The Presidency's note goes on to explain action taken since the publication of the first EU action plan on migrant smuggling in 2015, which was recently followed by a new plan (COM(2021) 591 final, pdf) that places overwhelming emphasis on repressive measures that are only likely to spur the use of more dangerous routes.
The Presidency considers that cooperation with non-EU states is crucial if the "phenomenon" of smuggling is to be dealt with:
"EU and its Member States must continue to address the key drivers for illegal migration used by smugglers in close cooperation with partner countries of origin and transit in a spirit of partnership and mutual responsibility. In addition, the narrative used by smugglers needs to be addressed and changed."
Cooperation with third states:
"...will aim at strengthening legal, policy, operational and strategic frameworks in partner countries based on their respective needs and increasing the impact, ownership and sustainability of efforts to tackle migrant smuggling. These actions will build on the United Nations (UN) Protocol against the Smuggling of Migrants by Land, Sea and Air, supplementing the UN Convention against Transnational Organized Crime. Synergies and consistency with other relevant policies and actions will be promoted and ensured, including in the field of security (e.g. border security, fight against organised crime), development cooperation (e.g. education and training, community development, sustainable and inclusive economic development) and good governance (e.g. fight against corruption)."
The first targets are states in the Western Balkans, Eastern Mediterranean, as part of "a whole of route approach that includes the Silk Road countries as well as countries in North and West Africa."

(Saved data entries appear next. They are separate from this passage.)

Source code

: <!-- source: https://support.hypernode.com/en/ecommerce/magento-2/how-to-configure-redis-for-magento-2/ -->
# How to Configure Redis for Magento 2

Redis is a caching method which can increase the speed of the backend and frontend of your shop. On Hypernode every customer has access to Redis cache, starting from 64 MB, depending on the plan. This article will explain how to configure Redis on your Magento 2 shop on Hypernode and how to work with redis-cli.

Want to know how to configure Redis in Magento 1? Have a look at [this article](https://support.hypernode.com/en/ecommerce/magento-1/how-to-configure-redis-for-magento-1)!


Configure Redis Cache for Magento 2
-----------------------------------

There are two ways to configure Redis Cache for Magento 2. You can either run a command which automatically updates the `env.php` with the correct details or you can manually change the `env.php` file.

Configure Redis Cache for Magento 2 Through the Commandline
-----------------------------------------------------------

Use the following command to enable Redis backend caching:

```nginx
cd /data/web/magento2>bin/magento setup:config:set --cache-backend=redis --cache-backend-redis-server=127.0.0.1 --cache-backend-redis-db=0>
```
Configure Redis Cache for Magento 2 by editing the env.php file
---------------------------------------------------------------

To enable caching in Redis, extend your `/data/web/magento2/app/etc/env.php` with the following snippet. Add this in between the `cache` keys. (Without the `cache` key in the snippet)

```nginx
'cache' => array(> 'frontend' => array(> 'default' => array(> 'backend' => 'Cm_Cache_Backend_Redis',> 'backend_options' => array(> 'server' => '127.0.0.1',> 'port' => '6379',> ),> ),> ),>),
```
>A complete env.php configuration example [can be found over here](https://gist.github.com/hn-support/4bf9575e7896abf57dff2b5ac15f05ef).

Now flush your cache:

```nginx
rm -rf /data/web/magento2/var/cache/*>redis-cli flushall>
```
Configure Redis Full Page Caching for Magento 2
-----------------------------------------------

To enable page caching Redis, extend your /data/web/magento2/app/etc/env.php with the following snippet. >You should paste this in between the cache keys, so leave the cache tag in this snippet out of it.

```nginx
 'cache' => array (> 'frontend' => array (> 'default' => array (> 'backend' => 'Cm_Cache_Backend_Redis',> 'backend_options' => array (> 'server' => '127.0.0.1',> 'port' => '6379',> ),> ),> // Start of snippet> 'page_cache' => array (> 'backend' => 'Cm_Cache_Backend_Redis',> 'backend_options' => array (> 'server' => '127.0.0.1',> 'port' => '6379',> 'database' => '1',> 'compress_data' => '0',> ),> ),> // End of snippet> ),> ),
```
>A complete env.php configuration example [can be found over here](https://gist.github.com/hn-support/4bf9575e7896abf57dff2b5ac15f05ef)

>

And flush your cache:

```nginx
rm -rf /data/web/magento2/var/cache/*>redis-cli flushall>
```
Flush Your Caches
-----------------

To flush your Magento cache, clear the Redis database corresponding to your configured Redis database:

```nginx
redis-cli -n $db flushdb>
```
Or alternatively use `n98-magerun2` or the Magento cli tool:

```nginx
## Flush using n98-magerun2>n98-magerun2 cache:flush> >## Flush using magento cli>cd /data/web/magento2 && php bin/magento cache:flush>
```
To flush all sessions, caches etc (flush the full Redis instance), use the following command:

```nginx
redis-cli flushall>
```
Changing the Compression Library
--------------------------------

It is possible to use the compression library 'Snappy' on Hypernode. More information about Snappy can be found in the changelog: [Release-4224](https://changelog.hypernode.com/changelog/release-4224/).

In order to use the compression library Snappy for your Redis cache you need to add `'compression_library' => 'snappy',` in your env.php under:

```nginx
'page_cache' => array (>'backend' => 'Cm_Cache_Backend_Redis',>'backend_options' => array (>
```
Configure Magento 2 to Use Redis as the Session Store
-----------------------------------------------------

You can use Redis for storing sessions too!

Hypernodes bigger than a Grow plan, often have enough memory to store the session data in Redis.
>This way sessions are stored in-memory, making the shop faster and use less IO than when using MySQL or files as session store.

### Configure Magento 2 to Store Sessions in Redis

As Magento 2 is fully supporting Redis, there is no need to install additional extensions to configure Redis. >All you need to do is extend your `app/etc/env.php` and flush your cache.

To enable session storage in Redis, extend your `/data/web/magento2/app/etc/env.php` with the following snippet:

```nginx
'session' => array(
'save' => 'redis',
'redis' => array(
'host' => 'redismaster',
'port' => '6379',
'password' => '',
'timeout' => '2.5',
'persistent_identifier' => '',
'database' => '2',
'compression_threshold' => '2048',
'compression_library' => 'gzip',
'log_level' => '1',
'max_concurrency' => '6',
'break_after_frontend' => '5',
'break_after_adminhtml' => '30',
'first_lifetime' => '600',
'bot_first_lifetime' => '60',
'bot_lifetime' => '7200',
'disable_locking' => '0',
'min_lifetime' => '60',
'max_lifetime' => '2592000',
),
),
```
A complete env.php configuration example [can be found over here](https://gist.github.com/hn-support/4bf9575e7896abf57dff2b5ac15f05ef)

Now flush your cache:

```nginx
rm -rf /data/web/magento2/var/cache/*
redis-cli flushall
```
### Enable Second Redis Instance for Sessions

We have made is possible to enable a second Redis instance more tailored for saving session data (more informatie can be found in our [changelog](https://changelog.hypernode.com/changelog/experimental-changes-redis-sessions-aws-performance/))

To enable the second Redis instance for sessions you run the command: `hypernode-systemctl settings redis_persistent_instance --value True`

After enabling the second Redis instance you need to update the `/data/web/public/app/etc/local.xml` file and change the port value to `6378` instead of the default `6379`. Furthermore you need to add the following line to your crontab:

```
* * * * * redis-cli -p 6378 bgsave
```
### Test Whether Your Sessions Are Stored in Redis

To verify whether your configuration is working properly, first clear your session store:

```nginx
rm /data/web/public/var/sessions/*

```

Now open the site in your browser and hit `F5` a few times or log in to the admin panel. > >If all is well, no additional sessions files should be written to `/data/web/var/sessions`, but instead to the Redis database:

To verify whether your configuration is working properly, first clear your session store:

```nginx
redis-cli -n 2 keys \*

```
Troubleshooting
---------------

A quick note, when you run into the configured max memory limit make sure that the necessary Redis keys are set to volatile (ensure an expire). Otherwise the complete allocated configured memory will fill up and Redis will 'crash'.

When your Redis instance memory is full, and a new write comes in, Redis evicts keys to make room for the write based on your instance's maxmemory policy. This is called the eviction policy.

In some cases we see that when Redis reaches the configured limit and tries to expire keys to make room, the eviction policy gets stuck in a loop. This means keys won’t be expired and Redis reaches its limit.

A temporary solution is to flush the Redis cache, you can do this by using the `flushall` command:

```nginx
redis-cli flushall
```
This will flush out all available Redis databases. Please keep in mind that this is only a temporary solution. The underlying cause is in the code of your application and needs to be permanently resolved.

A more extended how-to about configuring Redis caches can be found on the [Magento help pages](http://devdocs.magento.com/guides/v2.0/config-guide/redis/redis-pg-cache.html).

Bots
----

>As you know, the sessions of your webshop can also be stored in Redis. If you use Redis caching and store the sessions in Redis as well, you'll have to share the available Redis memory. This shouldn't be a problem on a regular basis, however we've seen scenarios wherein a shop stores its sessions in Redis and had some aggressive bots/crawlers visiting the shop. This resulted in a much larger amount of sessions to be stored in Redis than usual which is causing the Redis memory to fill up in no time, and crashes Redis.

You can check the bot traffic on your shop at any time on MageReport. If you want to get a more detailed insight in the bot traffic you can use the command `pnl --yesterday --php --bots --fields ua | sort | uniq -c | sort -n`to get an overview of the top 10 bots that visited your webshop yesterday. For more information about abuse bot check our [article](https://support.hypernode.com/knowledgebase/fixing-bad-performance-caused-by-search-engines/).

Amongst other things, the document also notes that preventing the falsification and alteration of identity documents is key:
"...from May 2022, all visa stickers will be issued with a QR code including the data printed on the visa as an additional security feature; since August 2021 EU citizens have been receiving new ID cards with harmonised and enhanced security features. However, the Member States remain responsible for documents such as birth, marriage and death certificates that are used to support applications for identity and travel documents. The same applies to other supporting documents used to justify applications for a visa or residence permit. The security of these 'breeder documents' is a key factor in enhancing internal security and fighting organised crime, including migrant smuggling. More focus should also be placed on breeder documents issued by third countries to improve their security." [emphasis added]
The Presidency ends by asking delegations three questions:
"1. Do you consider the proposed actions in the renewed EU action plan against migrant smuggling (2021-2025) and other proposals sufficient to address the identified shortcomings in the EU legal and operational framework? Which actions should the EU and its Member States take as a priority?
2. In particular, when developing anti-smuggling operational partnerships, which partners should the EU and the Member States turn to in the short to medium term and what should be the building blocks of such partnerships?
3. How can the issue of the abuse of the asylum system for the purpose of migrant smuggling be addressed?"